Argon2 Tuning for Scale
At high scale, Argon2id's memory cost becomes a scaling bottleneck. Each concurrent login uses 64 MB of memory. With 100 concurrent logins, that is 6.4 GB of memory just for password hashing.
Options:
- Reduce memory cost — Trade security for throughput (not recommended below 19 MB).
- Offload to dedicated workers — Run password hashing on separate instances with more memory.

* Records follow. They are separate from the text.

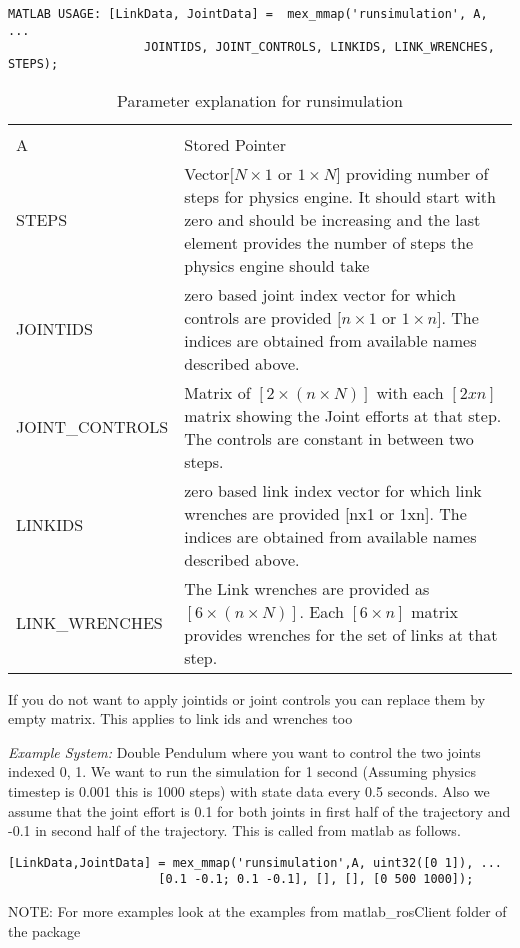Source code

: \documentclass[letterpaper,10pt]{article}
\begin{document}
\begin{itemize}
\begin{Verbatim}[frame=single]
    MATLAB USAGE: [LinkData, JointData] =  mex_mmap('runsimulation', A,  ...
                   JOINTIDS, JOINT_CONTROLS, LINKIDS, LINK_WRENCHES, STEPS);
\end{Verbatim}
    \begin{table}[h!]
    \begin{tabular}{|p{}|p{}|}
      \hline\\
      A & Stored Pointer \\ \hline
      STEPS& Vector$[N\times 1$ or $1\times N]$  providing number of steps for physics engine. It should start with zero and should be increasing and the last element provides the number of steps the physics engine should take\\ \hline
      JOINTIDS & zero based joint index vector for which controls are provided $[n\times 1$ or $1\times n]$. The indices are obtained from available names described above.\\ \hline
      JOINT\_CONTROLS & Matrix of $[2\times (n\times N)]$ with each $[2xn]$ matrix showing the Joint efforts at that step. The controls are constant in between two steps.\\ \hline %
      LINKIDS &  zero based link index vector for which link wrenches are provided [nx1 or 1xn]. The indices are obtained from available names described above.\\ \hline
      LINK\_WRENCHES & The Link wrenches are provided as $[6 \times (n \times N)]$. Each $[6\times n]$ matrix provides wrenches for the set of links at that step.\\
      \hline
    \end{tabular}
    \caption{Parameter explanation for runsimulation}
    \end{table}
    If you do not want to apply jointids or joint controls you can replace them by empty matrix. This applies to link ids and wrenches too
    
    \textit{Example System:} Double Pendulum where you want to control the two joints indexed 0, 1. We want to run the simulation for 1 second   
    (Assuming physics timestep is 0.001 this is 1000 steps) with state data every 0.5 seconds. Also we assume that the joint effort is 0.1 for both joints in first half of the trajectory
    and -0.1 in second half of the trajectory. This is called from matlab as follows.
    \begin{Verbatim}[frame=single]
    [LinkData,JointData] = mex_mmap('runsimulation',A, uint32([0 1]), ...
			         [0.1 -0.1; 0.1 -0.1], [], [], [0 500 1000]);
    \end{Verbatim}
  NOTE: For more examples look at the examples from matlab\_rosClient folder of the package
\end{itemize}
\end{document}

- Use worker threads — Isolate Argon2 to worker threads so the event loop stays responsive.
typescript
// Option 3: Worker thread for Argon2
// src/infrastructure/workers/argon2-worker.ts
import { Worker, isMainThread, parentPort, workerData } from 'worker_threads';
import argon2 from 'argon2';
if (!isMainThread) {
// Worker thread
const { operation, password, hash, options } = workerData;
(async () => {
try {
if (operation === 'hash') {
const result = await argon2.hash(password, options);
parentPort!.postMessage({ success: true, result });
} else if (operation === 'verify') {
const result = await argon2.verify(hash, password);
parentPort!.postMessage({ success: true, result });
}
} catch (error: any) {
parentPort!.postMessage({ success: false, error: error.message });
}
})();
}
export function hashInWorker(password: string, options: any): Promise<string> {
return new Promise((resolve, reject) => {
const worker = new Worker(__filename, {
workerData: { operation: 'hash', password, options },
});
worker.on('message', (msg) => {
if (msg.success) resolve(msg.result);
else reject(new Error(msg.error));
});
worker.on('error', reject);
});
}"Scaling an auth service is fundamentally about understanding that 99% of your traffic is token validation, and token validation should never hit the auth service. Build the JWKS endpoint, distribute the public key, and let every other service validate tokens locally."